- SOURCE RECORDS
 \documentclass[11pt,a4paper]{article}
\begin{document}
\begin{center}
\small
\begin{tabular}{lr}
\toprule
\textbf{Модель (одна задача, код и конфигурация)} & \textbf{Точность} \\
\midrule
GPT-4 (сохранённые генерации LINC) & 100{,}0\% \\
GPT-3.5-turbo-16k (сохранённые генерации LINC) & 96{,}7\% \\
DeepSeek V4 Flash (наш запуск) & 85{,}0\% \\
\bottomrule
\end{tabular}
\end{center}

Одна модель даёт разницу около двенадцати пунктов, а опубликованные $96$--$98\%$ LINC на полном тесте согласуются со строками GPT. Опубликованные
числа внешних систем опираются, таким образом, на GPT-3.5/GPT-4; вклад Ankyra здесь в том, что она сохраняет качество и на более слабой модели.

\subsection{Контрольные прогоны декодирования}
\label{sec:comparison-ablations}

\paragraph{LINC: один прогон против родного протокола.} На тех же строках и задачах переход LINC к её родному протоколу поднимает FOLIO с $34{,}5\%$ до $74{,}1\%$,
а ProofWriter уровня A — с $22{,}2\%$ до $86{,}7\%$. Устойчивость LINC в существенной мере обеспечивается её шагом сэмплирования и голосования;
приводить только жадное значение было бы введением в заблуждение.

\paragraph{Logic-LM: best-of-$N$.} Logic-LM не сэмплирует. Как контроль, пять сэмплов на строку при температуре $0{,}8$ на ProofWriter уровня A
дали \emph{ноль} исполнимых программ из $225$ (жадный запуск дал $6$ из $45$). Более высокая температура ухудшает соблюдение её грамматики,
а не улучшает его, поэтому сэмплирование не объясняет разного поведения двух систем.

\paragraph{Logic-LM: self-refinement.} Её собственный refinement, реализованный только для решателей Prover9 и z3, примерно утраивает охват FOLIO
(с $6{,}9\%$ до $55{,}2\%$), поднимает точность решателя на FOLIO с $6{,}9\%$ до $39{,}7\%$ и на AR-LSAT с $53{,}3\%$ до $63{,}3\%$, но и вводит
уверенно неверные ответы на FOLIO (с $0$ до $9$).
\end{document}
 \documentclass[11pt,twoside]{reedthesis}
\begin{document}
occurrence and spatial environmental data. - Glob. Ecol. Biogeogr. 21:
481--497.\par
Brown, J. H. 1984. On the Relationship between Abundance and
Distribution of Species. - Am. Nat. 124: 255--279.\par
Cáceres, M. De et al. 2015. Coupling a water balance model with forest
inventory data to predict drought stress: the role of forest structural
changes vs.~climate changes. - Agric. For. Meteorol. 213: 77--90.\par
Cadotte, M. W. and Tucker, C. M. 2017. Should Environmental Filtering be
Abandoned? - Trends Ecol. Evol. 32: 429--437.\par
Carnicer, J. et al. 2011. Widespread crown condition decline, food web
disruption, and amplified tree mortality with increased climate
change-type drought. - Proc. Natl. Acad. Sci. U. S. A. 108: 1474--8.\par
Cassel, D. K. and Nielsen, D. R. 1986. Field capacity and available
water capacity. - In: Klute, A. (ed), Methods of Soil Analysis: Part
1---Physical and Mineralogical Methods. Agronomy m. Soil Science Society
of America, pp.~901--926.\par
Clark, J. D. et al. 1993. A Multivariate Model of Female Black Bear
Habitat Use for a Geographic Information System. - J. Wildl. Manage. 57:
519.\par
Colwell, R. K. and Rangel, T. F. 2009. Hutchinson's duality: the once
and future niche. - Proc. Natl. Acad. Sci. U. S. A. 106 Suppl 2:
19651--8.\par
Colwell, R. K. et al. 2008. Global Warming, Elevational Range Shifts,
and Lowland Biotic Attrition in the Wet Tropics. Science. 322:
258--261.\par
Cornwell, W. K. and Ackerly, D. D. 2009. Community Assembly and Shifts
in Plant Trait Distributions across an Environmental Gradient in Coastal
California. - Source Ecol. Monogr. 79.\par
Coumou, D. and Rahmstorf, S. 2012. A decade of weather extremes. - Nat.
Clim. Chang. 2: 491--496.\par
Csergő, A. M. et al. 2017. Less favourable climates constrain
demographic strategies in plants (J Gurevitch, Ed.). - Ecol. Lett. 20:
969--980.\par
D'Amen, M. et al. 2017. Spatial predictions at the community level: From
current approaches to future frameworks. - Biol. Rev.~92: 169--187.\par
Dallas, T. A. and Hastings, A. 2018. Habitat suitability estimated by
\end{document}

- TASK ITEM
Please give again the lines above between the line holding "changes vs.~climate changes." and the line holding "Abandoned? - Trends", inclusive, exactly as they are and with nothing added.

- EXERCISE ANSWER
changes vs.~climate changes. - Agric. For. Meteorol. 213: 77--90.\par
Cadotte, M. W. and Tucker, C. M. 2017. Should Environmental Filtering be
Abandoned? - Trends Ecol. Evol. 32: 429--437.\par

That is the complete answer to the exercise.